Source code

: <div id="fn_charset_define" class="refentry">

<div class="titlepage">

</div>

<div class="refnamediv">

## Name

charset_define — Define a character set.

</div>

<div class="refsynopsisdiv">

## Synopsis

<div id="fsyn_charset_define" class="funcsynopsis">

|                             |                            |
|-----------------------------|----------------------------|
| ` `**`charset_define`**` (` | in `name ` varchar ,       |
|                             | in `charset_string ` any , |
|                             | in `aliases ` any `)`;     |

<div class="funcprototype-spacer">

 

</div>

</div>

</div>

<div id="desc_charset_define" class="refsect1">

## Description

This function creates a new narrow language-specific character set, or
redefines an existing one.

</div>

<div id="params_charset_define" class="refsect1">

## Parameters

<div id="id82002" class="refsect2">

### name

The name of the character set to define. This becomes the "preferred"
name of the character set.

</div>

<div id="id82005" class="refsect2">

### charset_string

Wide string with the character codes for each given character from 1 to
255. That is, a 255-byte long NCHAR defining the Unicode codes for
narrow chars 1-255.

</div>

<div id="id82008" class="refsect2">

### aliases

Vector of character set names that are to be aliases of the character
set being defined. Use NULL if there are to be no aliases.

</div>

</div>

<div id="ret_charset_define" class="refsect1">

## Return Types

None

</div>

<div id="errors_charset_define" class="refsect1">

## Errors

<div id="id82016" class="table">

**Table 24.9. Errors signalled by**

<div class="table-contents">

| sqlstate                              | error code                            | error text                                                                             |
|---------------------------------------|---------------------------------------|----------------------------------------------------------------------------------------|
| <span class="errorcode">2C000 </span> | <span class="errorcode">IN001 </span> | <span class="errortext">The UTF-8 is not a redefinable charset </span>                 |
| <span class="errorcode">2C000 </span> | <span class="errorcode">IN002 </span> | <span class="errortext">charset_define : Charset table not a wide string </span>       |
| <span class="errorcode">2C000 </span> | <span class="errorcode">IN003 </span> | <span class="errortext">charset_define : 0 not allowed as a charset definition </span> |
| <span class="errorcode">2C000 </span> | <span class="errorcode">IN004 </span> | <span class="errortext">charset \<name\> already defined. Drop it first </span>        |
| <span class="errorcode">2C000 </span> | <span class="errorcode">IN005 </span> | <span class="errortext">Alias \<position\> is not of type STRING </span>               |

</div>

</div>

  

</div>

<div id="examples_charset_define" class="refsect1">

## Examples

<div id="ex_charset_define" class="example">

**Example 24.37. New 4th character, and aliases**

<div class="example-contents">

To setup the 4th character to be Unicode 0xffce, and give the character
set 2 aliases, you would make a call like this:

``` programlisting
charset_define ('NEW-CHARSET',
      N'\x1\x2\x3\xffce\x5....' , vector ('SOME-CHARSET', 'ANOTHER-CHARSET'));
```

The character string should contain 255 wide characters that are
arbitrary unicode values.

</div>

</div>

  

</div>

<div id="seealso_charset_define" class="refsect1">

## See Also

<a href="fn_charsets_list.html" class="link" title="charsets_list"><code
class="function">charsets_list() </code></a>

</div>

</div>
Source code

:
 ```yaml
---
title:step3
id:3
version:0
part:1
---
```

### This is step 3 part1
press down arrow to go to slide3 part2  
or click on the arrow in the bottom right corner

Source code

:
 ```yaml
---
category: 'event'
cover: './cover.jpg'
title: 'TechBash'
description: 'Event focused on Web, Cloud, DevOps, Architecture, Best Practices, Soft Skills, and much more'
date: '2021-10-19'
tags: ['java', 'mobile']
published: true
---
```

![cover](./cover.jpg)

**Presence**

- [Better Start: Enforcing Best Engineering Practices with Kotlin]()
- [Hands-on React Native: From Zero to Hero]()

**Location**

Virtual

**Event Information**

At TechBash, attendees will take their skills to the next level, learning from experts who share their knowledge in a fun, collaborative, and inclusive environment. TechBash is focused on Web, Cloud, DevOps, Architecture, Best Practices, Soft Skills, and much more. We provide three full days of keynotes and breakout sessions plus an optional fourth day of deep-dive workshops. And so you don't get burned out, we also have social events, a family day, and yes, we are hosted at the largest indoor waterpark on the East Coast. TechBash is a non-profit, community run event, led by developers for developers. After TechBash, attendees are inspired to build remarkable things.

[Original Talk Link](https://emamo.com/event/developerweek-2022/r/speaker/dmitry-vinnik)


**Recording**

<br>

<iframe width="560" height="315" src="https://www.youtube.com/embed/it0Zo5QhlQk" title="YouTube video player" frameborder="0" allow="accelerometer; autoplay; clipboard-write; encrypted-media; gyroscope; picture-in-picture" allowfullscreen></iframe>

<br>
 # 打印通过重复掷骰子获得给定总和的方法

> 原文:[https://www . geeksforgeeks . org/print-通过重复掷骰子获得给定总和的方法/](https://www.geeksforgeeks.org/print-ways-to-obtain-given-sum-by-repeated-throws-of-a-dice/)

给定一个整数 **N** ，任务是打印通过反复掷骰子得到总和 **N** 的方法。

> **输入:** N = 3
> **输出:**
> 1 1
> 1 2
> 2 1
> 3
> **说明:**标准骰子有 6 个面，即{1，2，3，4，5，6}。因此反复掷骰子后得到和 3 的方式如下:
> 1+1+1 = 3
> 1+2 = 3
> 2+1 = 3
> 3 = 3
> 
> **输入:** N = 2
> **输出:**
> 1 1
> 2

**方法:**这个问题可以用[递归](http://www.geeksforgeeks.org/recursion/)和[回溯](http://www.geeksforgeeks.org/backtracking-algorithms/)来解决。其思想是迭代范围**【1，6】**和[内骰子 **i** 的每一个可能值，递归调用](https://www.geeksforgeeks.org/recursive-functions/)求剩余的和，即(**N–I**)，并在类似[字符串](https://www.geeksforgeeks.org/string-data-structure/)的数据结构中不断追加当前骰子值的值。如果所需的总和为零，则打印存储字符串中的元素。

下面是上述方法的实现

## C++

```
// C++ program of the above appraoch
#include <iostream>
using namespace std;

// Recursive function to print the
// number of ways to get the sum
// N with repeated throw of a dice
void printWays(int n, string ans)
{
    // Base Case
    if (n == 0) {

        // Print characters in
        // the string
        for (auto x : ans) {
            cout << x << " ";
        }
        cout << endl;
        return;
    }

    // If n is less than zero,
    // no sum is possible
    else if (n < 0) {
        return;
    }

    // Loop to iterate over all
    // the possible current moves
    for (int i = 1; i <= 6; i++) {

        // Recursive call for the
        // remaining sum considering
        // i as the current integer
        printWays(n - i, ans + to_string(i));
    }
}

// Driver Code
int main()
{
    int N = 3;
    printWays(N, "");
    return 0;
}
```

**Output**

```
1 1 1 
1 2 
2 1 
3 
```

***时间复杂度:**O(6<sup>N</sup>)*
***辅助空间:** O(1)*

========================

Search the data for the string "with" and copy each line where it appears.

Wide string with the character codes for each given character from 1 to
- [Better Start: Enforcing Best Engineering Practices with Kotlin]()
// N with repeated throw of a dice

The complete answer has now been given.